One possible explanation is that pronounced neurocranial sexual dimorphism in fossil H. sapiens is no longer present in living human populations. However, Herto 1 and Qafzeh 9 are typically seen as male and female individuals, respectively, but both are endocranially most distant from living humans. The endocranial morphology of the Skhul 5 fossil, likely male, is at the border of endocranial variation of living humans. An alternative hypothesis is that maxillofacial reduction and the concomitant endocranial shape change reflect major changes in techno-culture, subsistence strategy and food processing, resulting from a trend toward softer diets and less extensive mastication. Studies on model animals have revealed both short-term as well as long-term effects of softer diets on craniofacial size and shape (28–30), and field studies on primate species (31) suggest an important, although complex, influence of dietary differentiation on craniofacial morphological differentiation among taxa. The general pattern is that softer diets are associated with relatively shorter but wider faces and more rounded neurocrania. Craniodental data from recent human populations during the transition from Upper Paleolithic hunter-gatherer to Neolithic agricultural lifestyles also indicate that subsistence on softer diets is correlated with increased neurocranial globularity and decreased facial size (15, 32–35). A further hypothesis is that viscerocranial size reduction and concomitant endocranial shape change reflect reduced metabolic demands, given that oxygen uptake is constrained by the dimensions of the nasal passageways (36, 37).

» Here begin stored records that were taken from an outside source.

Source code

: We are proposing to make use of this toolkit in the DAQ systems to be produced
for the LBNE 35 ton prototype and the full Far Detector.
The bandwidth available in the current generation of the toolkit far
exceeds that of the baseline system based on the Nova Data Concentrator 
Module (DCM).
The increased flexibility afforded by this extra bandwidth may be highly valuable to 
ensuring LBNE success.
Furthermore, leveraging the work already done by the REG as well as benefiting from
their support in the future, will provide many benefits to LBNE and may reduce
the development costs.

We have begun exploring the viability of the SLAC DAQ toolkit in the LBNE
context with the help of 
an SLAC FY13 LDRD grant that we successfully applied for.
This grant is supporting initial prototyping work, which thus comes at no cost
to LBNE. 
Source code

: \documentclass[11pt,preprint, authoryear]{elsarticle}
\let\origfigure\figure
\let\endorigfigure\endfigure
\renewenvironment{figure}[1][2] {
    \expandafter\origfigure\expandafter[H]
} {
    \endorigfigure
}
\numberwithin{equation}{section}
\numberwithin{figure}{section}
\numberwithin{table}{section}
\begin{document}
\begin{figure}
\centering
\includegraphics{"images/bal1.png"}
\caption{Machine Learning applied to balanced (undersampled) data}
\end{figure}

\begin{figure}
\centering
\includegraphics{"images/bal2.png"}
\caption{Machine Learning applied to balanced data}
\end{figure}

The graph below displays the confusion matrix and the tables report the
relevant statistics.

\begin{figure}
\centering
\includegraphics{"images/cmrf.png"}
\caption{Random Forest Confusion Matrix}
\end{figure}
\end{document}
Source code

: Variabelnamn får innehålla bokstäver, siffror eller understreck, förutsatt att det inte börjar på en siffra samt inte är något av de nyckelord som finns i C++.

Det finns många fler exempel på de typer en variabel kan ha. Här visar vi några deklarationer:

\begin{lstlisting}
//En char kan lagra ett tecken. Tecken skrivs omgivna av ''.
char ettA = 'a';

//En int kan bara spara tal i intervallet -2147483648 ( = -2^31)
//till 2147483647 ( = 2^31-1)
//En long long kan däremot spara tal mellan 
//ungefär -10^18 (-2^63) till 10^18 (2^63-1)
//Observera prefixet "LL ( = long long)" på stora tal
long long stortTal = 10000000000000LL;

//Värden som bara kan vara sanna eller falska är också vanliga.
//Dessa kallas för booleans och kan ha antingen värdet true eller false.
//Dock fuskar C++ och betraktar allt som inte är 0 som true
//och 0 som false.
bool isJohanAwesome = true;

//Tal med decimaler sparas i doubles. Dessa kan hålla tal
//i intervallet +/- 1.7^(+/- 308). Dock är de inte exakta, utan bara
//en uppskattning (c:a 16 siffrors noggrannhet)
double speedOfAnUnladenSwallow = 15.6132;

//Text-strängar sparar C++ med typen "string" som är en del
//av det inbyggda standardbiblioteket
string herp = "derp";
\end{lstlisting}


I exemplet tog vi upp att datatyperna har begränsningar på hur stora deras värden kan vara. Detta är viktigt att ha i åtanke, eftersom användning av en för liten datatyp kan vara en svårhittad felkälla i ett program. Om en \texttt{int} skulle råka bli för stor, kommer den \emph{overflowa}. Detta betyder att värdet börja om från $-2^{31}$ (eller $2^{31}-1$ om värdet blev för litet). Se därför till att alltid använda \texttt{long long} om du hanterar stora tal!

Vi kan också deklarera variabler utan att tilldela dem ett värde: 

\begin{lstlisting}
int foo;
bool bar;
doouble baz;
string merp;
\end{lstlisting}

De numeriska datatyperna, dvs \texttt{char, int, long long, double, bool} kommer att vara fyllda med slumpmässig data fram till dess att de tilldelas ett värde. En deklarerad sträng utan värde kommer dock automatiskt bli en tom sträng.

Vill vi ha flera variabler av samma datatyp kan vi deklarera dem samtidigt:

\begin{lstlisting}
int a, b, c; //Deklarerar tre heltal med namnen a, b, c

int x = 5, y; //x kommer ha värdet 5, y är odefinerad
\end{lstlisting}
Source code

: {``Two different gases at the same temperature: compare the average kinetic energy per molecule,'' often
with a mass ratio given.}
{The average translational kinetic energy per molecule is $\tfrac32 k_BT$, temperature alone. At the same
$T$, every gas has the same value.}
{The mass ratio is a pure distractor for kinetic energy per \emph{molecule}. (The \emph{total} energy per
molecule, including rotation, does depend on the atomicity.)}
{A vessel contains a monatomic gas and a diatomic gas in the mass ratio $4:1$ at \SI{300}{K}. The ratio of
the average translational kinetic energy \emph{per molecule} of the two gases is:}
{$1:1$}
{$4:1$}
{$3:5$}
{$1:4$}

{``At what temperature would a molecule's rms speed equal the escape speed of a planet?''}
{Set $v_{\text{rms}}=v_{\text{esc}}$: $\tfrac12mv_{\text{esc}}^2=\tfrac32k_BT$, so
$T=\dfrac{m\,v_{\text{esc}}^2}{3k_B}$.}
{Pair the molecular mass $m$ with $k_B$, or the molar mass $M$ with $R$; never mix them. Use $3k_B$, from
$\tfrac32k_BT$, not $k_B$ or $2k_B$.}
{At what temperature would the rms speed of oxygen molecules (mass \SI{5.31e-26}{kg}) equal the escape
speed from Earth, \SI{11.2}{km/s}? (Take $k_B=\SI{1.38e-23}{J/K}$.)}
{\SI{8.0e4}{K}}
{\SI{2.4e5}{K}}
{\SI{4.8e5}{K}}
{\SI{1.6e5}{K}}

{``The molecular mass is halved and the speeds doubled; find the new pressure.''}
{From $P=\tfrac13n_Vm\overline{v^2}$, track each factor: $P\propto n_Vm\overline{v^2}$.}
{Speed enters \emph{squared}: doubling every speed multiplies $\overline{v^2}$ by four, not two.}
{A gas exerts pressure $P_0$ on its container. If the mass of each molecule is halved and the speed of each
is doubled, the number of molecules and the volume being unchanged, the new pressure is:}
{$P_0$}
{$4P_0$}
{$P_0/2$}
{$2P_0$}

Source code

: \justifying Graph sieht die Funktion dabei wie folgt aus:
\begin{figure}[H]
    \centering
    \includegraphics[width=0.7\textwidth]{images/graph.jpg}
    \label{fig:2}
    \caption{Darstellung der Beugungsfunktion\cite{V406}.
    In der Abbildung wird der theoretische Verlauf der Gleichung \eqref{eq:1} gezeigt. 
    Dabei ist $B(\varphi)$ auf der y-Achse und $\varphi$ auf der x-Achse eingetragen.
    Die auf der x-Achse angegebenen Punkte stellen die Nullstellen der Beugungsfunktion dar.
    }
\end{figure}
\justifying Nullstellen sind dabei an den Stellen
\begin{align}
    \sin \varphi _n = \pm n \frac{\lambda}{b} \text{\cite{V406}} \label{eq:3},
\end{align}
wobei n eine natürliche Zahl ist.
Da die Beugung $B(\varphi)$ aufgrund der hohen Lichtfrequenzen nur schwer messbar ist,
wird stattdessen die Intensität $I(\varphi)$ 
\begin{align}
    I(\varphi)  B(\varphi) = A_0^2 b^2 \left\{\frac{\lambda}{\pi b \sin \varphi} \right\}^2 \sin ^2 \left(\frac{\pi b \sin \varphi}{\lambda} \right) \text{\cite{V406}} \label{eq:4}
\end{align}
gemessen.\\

Overall, the Upper Paleolithic to Neolithic pattern of neuro-viscerocranial size and shape change is similar to the one described here for the Middle to Upper Paleolithic transition (Figs. 3 and 4), although less significant in magnitude. Diet-related adaptation, changes in metabolic demands, and developmental plasticity might have contributed to the marked changes in viscerocranial size and in endocranial/brain shape at the transition from Middle to Upper Paleolithic lifestyles. More fossil evidence is required to address these questions. Meanwhile, the restored Herto fossils confirm that endocranial shape in H. sapiens has long been related to nonbrain factors, such that shape alone should not be used as an indicator of the brain’s functional evolution in the human lineage during the past 200,000 y.

Materials and Methods

The fossilized Herto BOU-VP-16/1 and BOU-VP-16/5 crania were digitally restored following the methods described in (38) and according to the protocols described in the . Equivalent procedures were used to digitally restore the fossil specimens from Skhul and Qafzeh. The comparative sample documents cranial ontogeny from the eruption of the deciduous maxillary molars (dm) to adulthood. The sample comprises 125 recent human crania, and 50 fossil Homo crania representing H. erectus, mid-Pleistocene Homo, H. neanderthalensis, and H. sapiens. Details of the sample structure, computed tomography-based data acquisition, and geometric-morphometric analyses are provided in the . Endocranial morphology was quantified with 921 three-dimensional (3D) landmarks, and viscerocranial morphology with 36 3D landmarks. Geometric morphometric analyses were performed with the R packages Geomorph (39) and Morpho (40). Landmarks in missing regions of fossil endocasts were estimated with thin plate spline interpolation from complete specimens, resulting in the 95% ellipses around specimen means in Fig. 4. Shape variation in the sample was visualized with between-group principal components analysis (bgPCA) to explore commonalities and differences between groups. Given the limitations inherent to bgPCA (41), this method was used for data visualization and exploration only, while between-group differences were analyzed in Procrustes shape space. To this end, Procrustes shape distances D between group means and significance levels p of shape difference were evaluated with residual randomization in 9999 permutations of the original Procrustes shape data, using R procedure RRPP (42).